### Problem:
Quote from the first line below through the line that contains "- **Freelancer for hire**: I", both included, and leave the pictures out.

### Data shown:
********

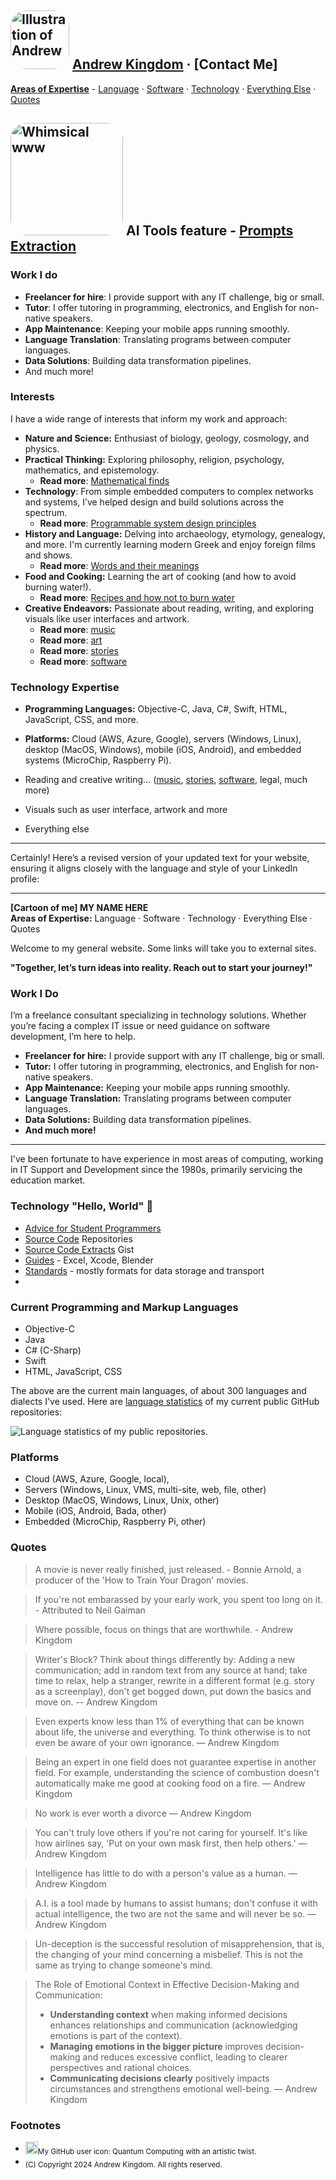 <!--PYKELET

DESCRIPTION: Together, let’s turn ideas into reality. Reach out to start your journey!

TITLE:       Andrew Kingdom
SITE: 	     akingdom.github.io
HOST:	     github.io
FILENAME:    README.md
AUTHOR:      Andrew Kingdom

-->
<link rel="stylesheet" href="styles/common.css">

## <img alt="Illustration of Andrew" src="https://akingdom.github.io/images/AK%20cartoon-IMG_7620-avatar-rounded.png" width="94px" height="94px" style="border-radius: 25px;"> [Andrew Kingdom](https://akingdom.github.io) · [Contact Me]

**[Areas of Expertise](#work-i-do)** - [Language](#interests) · [Software](#current-programming-and-markup-languages) · [Technology](#platforms) · [Everything Else](#interests) · [Quotes](#quotes)

<div id="purpose"></div>

<h2 id="aitools" class="feature">
	<img alt="Whimsical www" src="https://akingdom.github.io/images/www-whimsical-cartoonish-illustration-young-boy-dark-opt-.svg" width="180px" height="180px" style="border-radius: 25px;"> AI Tools feature - <a href="ai_tools/prompt-extraction.html">Prompts Extraction</a></h2>

<div id="quote-container"></div>


### Work I do

- **Freelancer for hire**: I provide support with any IT challenge, big or small.
- **Tutor**: I offer tutoring in programming, electronics, and English for non-native speakers.
- **App Maintenance**: Keeping your mobile apps running smoothly.
- **Language Translation**: Translating programs between computer languages.
- **Data Solutions**: Building data transformation pipelines.
- And much more!

### Interests
I have a wide range of interests that inform my work and approach:

- **Nature and Science:** Enthusiast of biology, geology, cosmology, and physics.
- **Practical Thinking:** Exploring philosophy, religion, psychology, mathematics, and epistemology.
	- **Read more**: [Mathematical finds](https://gist.github.com/akingdom/5f9f35bb94d8742eb08c1f82334c9e76)
- **Technology**: From simple embedded computers to complex networks and systems, I’ve helped design and build solutions across the spectrum.
	- **Read more**: [Programmable system design principles](https://gist.github.com/akingdom/bf3f498810a33e17f2d6d12425ef51ff)
- **History and Language:** Delving into archaeology, etymology, genealogy, and more. I'm currently learning modern Greek and enjoy foreign films and shows.
	- **Read more**: [Words and their meanings](https://gist.github.com/akingdom/712dbe9765503fb0ff3e909831eaf5d9)
- **Food and Cooking:** Learning the art of cooking (and how to avoid burning water!).
	- **Read more**: [Recipes and how not to burn water](https://github.com/akingdom/food-recipes)
- **Creative Endeavors:** Passionate about reading, writing, and exploring visuals like user interfaces and artwork.
	- **Read more**: [music](https://www.youtube.com/channel/UCJAeF7xHIxwT8UwCKFxfwPQ)
	- **Read more**: [art](art/)
	- **Read more**: [stories](https://gist.github.com/akingdom/ed8cdf59a72313a16a93c122c985944b)
	- **Read more**: [software](https://gist.github.com/akingdom/09f1bef20fd0f601cbb2b8d504ef6f9c)

### Technology Expertise
- **Programming Languages:** Objective-C, Java, C#, Swift, HTML, JavaScript, CSS, and more.
- **Platforms:** Cloud (AWS, Azure, Google), servers (Windows, Linux), desktop (MacOS, Windows), mobile (iOS, Android), and embedded systems (MicroChip, Raspberry Pi).


- Reading and creative writing... ([music](https://www.youtube.com/channel/UCJAeF7xHIxwT8UwCKFxfwPQ), [stories](https://gist.github.com/akingdom/ed8cdf59a72313a16a93c122c985944b), [software](https://gist.github.com/akingdom/09f1bef20fd0f601cbb2b8d504ef6f9c), legal, much more)
- Visuals such as user interface, artwork and more
- Everything else





---
Certainly! Here’s a revised version of your updated text for your website, ensuring it aligns closely with the language and style of your LinkedIn profile:

---

**[Cartoon of me] MY NAME HERE**  
**Areas of Expertise:** Language · Software · Technology · Everything Else · Quotes

Welcome to my general website. Some links will take you to external sites.

**"Together, let’s turn ideas into reality. Reach out to start your journey!"**

### Work I Do
I’m a freelance consultant specializing in technology solutions. Whether you’re facing a complex IT issue or need guidance on software development, I’m here to help.

- **Freelancer for hire:** I provide support with any IT challenge, big or small.
- **Tutor:** I offer tutoring in programming, electronics, and English for non-native speakers.
- **App Maintenance:** Keeping your mobile apps running smoothly.
- **Language Translation:** Translating programs between computer languages.
- **Data Solutions:** Building data transformation pipelines.
- **And much more!**

---






I've been fortunate to have experience in most areas of computing, working in IT Support and Development since the 1980s, primarily servicing the education market.

### Technology "Hello, World" 👋 

- [Advice for Student Programmers](https://gist.github.com/akingdom/09f1bef20fd0f601cbb2b8d504ef6f9c)
- [Source Code](https://github.com/akingdom?tab=repositories) Repositories
- [Source Code Extracts](https://gist.github.com/akingdom) Gist
- [Guides](index.md#guides) - Excel, Xcode, Blender
- [Standards](index.md#standards) - mostly formats for data storage and transport
- 

### Current Programming and Markup Languages

- Objective-C
- Java
- C# (C-Sharp)
- Swift
- HTML, JavaScript, CSS

The above are the current main languages, of about 300 languages and dialects I've used. Here are [language statistics](https://github-readme-stats.vercel.app/api/top-langs/?username=akingdom) of my current public GitHub repositories:

![Language statistics of my public repositories.](https://github-readme-stats.vercel.app/api/top-langs/?username=akingdom) 

### Platforms

- Cloud (AWS, Azure, Google, local), 
- Servers (Windows, Linux, VMS, multi-site, web, file, other)
- Desktop (MacOS, Windows, Linux, Unix, other)
- Mobile (iOS, Android, Bada, other)
- Embedded (MicroChip, Raspberry Pi, other)

### Quotes

> A movie is never really finished, just released. - Bonnie Arnold, a producer of the 'How to Train Your Dragon' movies.

> If you're not embarassed by your early work, you spent too long on it. - Attributed to Neil Gaiman

> Where possible, focus on things that are worthwhile. - Andrew Kingdom

> Writer's Block? Think about things differently by: Adding a new communication; add in random text from any source at hand; take time to relax, help a stranger, rewrite in a different format (e.g. story as a screenplay), don't get bogged down, put down the basics and move on. -- Andrew Kingdom

> Even experts know less than 1% of everything that can be known about life, the universe and everything. To think otherwise is to not even be aware of your own ignorance.  — Andrew Kingdom

> Being an expert in one field does not guarantee expertise in another field. For example, understanding the science of combustion doesn't automatically make me good at cooking food on a fire. — Andrew Kingdom

> No work is ever worth a divorce  — Andrew Kingdom

> You can't truly love others if you're not caring for yourself. It's like how airlines say, 'Put on your own mask first, then help others.'  — Andrew Kingdom

> Intelligence has little to do with a person's value as a human. — Andrew Kingdom

> A.I. is a tool made by humans to assist humans; don't confuse it with actual intelligence, the two are not the same and will never be so. — Andrew Kingdom

> Un-deception is the successful resolution of misapprehension, that is, the changing of your mind concerning a misbelief. This is not the same as trying to change someone's mind. 

> The Role of Emotional Context in Effective Decision-Making and Communication:
> - **Understanding context** when making informed decisions enhances relationships and communication (acknowledging emotions is part of the context).
> - **Managing emotions in the bigger picture** improves decision-making and reduces excessive conflict, leading to clearer perspectives and rational choices.
> - **Communicating decisions clearly** positively impacts circumstances and strengthens emotional well-being.
— Andrew Kingdom

### Footnotes
- <sub><img src="https://avatars.githubusercontent.com/u/1809762?v=4" width="20" height="20">My GitHub user icon: Quantum Computing with an artistic twist.</sub>
- <sub>(C) Copyright 2024 Andrew Kingdom. All rights reserved.</sub>



<!-- ALL SCRIPTING -->
<script src="scripts/pykelet.js"></script>
<script>
let h1_0 = document.getElementsByTagName('h1')[0]?.getElementsByTagName('a')[0];
if(h1_0) h1_0.textContent = '';//document.pykelet.comment.TITLE;
document.getElementById('purpose').textContent = document.pykelet.comment.DESCRIPTION;
</script>
<!-- START QUOTE HANDLING -->
<script>
// Function to find two or more sequential blockquotes at the same depth
function findSequentialBlockquotes() {
    const allBlockquotes = document.querySelectorAll('blockquote');
    const blockquoteChains = [];
    let currentChain = [];

    // Traverse all blockquotes
    allBlockquotes.forEach((blockquote, index) => {
	if (index === 0 || blockquote.previousElementSibling.tagName === 'BLOCKQUOTE') {
	    // Add to current chain if it's the first blockquote or previous is also a blockquote
	    currentChain.push(blockquote);
	} else {
	    // Push current chain and reset if a break occurs
	    if (currentChain.length >= 2) {
		blockquoteChains.push([...currentChain]);
	    }
	    currentChain = [blockquote];
	}
    });

    // Check final chain
    if (currentChain.length >= 2) {
	blockquoteChains.push([...currentChain]);
    }

    // Return the first valid chain (with 2 or more blockquotes)
    return blockquoteChains.length > 0 ? blockquoteChains[0] : [];
}

// Function to clone a random blockquote from the array to a div
function cloneRandomBlockquote(chain,parent) {
    if (chain.length > 0) {
	const randomIndex = Math.floor(Math.random() * chain.length);
	const randomBlockquote = chain[randomIndex].cloneNode(true);
	parent.appendChild(randomBlockquote);
    }
}

// Find the first chain of sequential blockquotes
const firstChain = findSequentialBlockquotes();
console.log('First chain of blockquotes:', firstChain);

// Clone a random blockquote from the chain into the div
cloneRandomBlockquote(firstChain, document.getElementById('quote-container'));
</script>
<!-- END QUOTE HANDLING-->

<!--Start of Tawk.to Script-->
<script >
// Custom AK script.
// Function to replace text/code with some new code
// TODO FUTURE -- add a call to feed JSON through this, with {"old": "[My Template]", "new": "my new text/html"}
function replaceTextCode(targetText, replacementHTML) {
  // Escape special characters in the target text for RegExp
  const escapedTargetText = targetText.replace(/[-\/\\^$*+?.()|[\]{}]/g, '\\$&');

  // Select all elements that have children and can contain text
  const textElements = document.body.querySelectorAll('*:not(script):not(style)');

  textElements.forEach(element => {
    // Check if the element contains the target text
    if (element.innerHTML.includes(targetText)) {
      // Replace the text using a safe regular expression
      element.innerHTML = element.innerHTML.replace(new RegExp(escapedTargetText, 'g'), replacementHTML);
    }
  });
}

// Initialize
function tawk_init() {
	replaceTextCode(
		'[Contact Me]',
		'<button id="contact-me" class="btn-primary">Contact me</button>'
	);
	document.getElementById("contact-me").onclick = function() {
		Tawk_API.maximize();
		setTimeout(function() {
		    document.getElementsByClassName('tawk-chatinput-editor')[1].focus()
		}, 500); // Adjust the timeout as necessary
	};
}
window.addEventListener('load', tawk_init); // Initialise once the window loads
</script>

<script type="text/javascript">
var Tawk_API=Tawk_API||{}, Tawk_LoadStart=new Date();
(function(){
var s1=document.createElement("script"),s0=document.getElementsByTagName("script")[0];
s1.async=true;
s1.src='https://embed.tawk.to/602a13f6918aa261273edfe7/1eui5rv0l';
s1.charset='UTF-8';
s1.setAttribute('crossorigin','*');
s0.parentNode.insertBefore(s1,s0);
})();
</script>
<!--End of Tawk.to Script-->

********

### Final answer:
 <!--PYKELET

DESCRIPTION: Together, let’s turn ideas into reality. Reach out to start your journey!

TITLE:       Andrew Kingdom
SITE: 	     akingdom.github.io
HOST:	     github.io
FILENAME:    README.md
AUTHOR:      Andrew Kingdom

-->
<link rel="stylesheet" href="styles/common.css">

## <img alt="Illustration of Andrew" src="https://akingdom.github.io/images/AK%20cartoon-IMG_7620-avatar-rounded.png" width="94px" height="94px" style="border-radius: 25px;"> [Andrew Kingdom](https://akingdom.github.io) · [Contact Me]

**[Areas of Expertise](#work-i-do)** - [Language](#interests) · [Software](#current-programming-and-markup-languages) · [Technology](#platforms) · [Everything Else](#interests) · [Quotes](#quotes)

<div id="purpose"></div>

<h2 id="aitools" class="feature">
	<img alt="Whimsical www" src="https://akingdom.github.io/images/www-whimsical-cartoonish-illustration-young-boy-dark-opt-.svg" width="180px" height="180px" style="border-radius: 25px;"> AI Tools feature - <a href="ai_tools/prompt-extraction.html">Prompts Extraction</a></h2>

<div id="quote-container"></div>


### Work I do

- **Freelancer for hire**: I provide support with any IT challenge, big or small.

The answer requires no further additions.